***** TASK MATERIAL *****

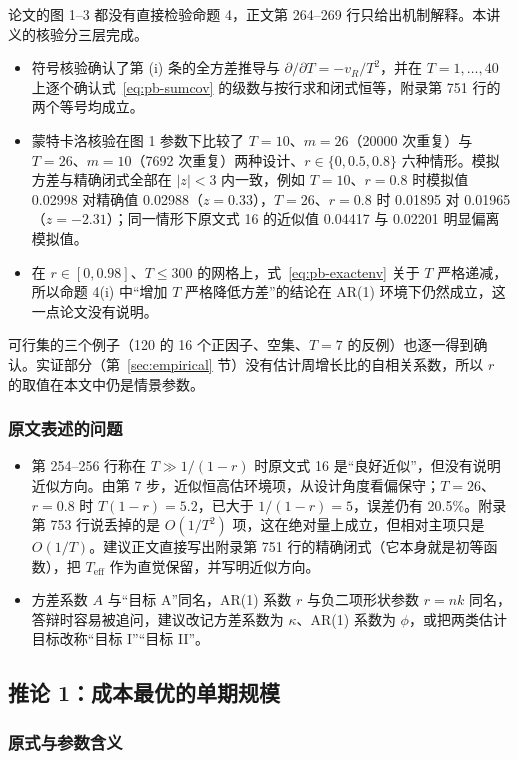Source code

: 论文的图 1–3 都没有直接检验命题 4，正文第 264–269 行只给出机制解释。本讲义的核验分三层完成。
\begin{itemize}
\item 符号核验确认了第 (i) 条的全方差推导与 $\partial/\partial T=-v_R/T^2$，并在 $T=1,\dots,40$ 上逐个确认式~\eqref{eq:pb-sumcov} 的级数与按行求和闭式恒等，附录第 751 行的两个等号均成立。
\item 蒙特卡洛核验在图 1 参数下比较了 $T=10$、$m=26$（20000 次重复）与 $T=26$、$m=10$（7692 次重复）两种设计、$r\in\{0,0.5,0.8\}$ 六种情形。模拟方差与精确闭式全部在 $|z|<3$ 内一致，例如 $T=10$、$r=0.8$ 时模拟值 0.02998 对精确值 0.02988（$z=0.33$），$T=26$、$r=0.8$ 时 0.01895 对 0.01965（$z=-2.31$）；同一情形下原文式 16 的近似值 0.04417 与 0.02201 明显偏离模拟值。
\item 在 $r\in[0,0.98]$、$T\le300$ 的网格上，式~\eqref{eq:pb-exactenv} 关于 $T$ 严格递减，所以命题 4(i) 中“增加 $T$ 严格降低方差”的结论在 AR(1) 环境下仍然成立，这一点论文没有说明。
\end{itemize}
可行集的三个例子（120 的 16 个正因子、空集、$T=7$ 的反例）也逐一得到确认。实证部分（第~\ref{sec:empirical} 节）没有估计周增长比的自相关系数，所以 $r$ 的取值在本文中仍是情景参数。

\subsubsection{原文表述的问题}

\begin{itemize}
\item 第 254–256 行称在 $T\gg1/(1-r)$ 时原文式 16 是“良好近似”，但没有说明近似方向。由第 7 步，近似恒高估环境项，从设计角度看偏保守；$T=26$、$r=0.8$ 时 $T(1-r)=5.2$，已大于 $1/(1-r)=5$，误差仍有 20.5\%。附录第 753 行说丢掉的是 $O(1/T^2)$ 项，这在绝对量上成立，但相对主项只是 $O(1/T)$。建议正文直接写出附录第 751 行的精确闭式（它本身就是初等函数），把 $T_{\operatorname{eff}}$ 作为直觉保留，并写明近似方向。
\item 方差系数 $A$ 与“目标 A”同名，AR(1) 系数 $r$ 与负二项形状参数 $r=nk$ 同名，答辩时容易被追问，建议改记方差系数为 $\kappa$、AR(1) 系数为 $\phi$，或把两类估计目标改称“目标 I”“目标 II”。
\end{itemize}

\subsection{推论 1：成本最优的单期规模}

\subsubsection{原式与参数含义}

*****
***** TASK MATERIAL *****

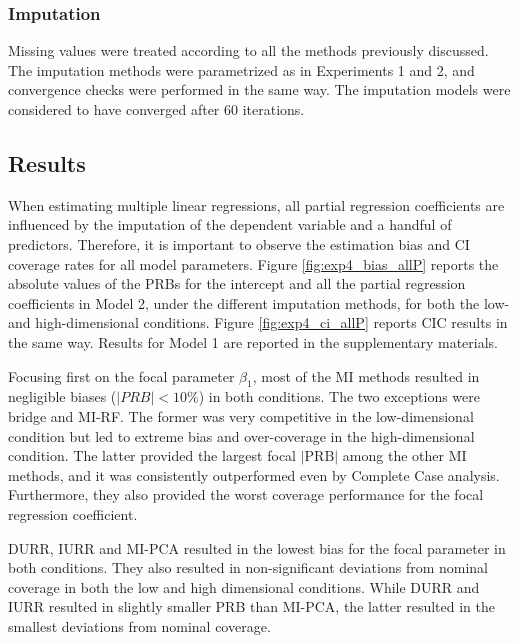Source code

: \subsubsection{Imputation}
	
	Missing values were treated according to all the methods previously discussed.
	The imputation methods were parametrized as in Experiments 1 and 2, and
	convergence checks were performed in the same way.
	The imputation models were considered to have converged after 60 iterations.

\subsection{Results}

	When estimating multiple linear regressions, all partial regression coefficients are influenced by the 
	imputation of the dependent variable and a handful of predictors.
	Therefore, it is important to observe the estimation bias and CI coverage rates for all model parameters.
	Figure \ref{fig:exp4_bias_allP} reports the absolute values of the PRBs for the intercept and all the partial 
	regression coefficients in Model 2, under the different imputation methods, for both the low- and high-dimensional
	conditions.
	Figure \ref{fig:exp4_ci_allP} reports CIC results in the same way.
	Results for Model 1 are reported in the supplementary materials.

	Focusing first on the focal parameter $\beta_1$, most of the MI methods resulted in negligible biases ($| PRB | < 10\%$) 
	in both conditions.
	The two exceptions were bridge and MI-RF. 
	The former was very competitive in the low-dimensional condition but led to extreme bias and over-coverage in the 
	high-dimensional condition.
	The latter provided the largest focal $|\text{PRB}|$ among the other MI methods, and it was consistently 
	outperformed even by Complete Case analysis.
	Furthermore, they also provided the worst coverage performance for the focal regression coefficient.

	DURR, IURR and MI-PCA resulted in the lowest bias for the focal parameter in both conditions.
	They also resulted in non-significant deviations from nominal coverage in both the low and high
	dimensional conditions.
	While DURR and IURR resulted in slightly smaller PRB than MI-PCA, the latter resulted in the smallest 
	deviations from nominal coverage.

*****

EXERCISE BRIEF: Scan the data above for the word "partial", then copy every line that holds it.

OUTPUT:
\item 符号核验确认了第 (i) 条的全方差推导与 $\partial/\partial T=-v_R/T^2$，并在 $T=1,\dots,40$ 上逐个确认式~\eqref{eq:pb-sumcov} 的级数与按行求和闭式恒等，附录第 751 行的两个等号均成立。
	When estimating multiple linear regressions, all partial regression coefficients are influenced by the 
	Figure \ref{fig:exp4_bias_allP} reports the absolute values of the PRBs for the intercept and all the partial 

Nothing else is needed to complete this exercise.